**What to produce:** Copy each line of the material below that includes the string "this".

**Input:**
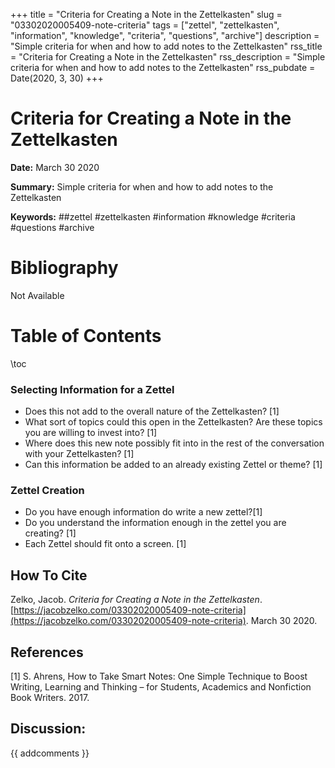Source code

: +++
title = "Criteria for Creating a Note in the Zettelkasten"
slug = "03302020005409-note-criteria"
tags = ["zettel", "zettelkasten", "information", "knowledge", "criteria", "questions", "archive"]
description = "Simple criteria for when and how to add notes to the Zettelkasten"
rss_title = "Criteria for Creating a Note in the Zettelkasten"
rss_description = "Simple criteria for when and how to add notes to the Zettelkasten"
rss_pubdate = Date(2020, 3, 30)
+++



Criteria for Creating a Note in the Zettelkasten
=========

**Date:** March 30 2020

**Summary:** Simple criteria for when and how to add notes to the Zettelkasten

**Keywords:** ##zettel #zettelkasten #information #knowledge #criteria #questions #archive

Bibliography
==========

Not Available

Table of Contents
=========

\toc

### Selecting Information for a Zettel

  * Does this not add to the overall nature of the Zettelkasten? [1]
  * What sort of topics could this open in the Zettelkasten? Are these topics you are willing to invest into? [1]
  * Where does this new note possibly fit into in the rest of the conversation with your Zettelkasten? [1]
  * Can this information be added to an already existing Zettel or theme? [1]

### Zettel Creation

  * Do you have enough information do write a new zettel?[1]
  * Do you understand the information enough in the zettel you are creating? [1]
  * Each Zettel should fit onto a screen.  [1]
## How To Cite

 Zelko, Jacob. _Criteria for Creating a Note in the Zettelkasten_. [https://jacobzelko.com/03302020005409-note-criteria](https://jacobzelko.com/03302020005409-note-criteria). March 30 2020.
## References

[1] S. Ahrens, How to Take Smart Notes: One Simple Technique to Boost Writing, Learning and Thinking – for Students, Academics and Nonfiction Book Writers. 2017.
## Discussion: 

{{ addcomments }}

**Solved problem:**
  * Does this not add to the overall nature of the Zettelkasten? [1]
  * What sort of topics could this open in the Zettelkasten? Are these topics you are willing to invest into? [1]
  * Where does this new note possibly fit into in the rest of the conversation with your Zettelkasten? [1]
  * Can this information be added to an already existing Zettel or theme? [1]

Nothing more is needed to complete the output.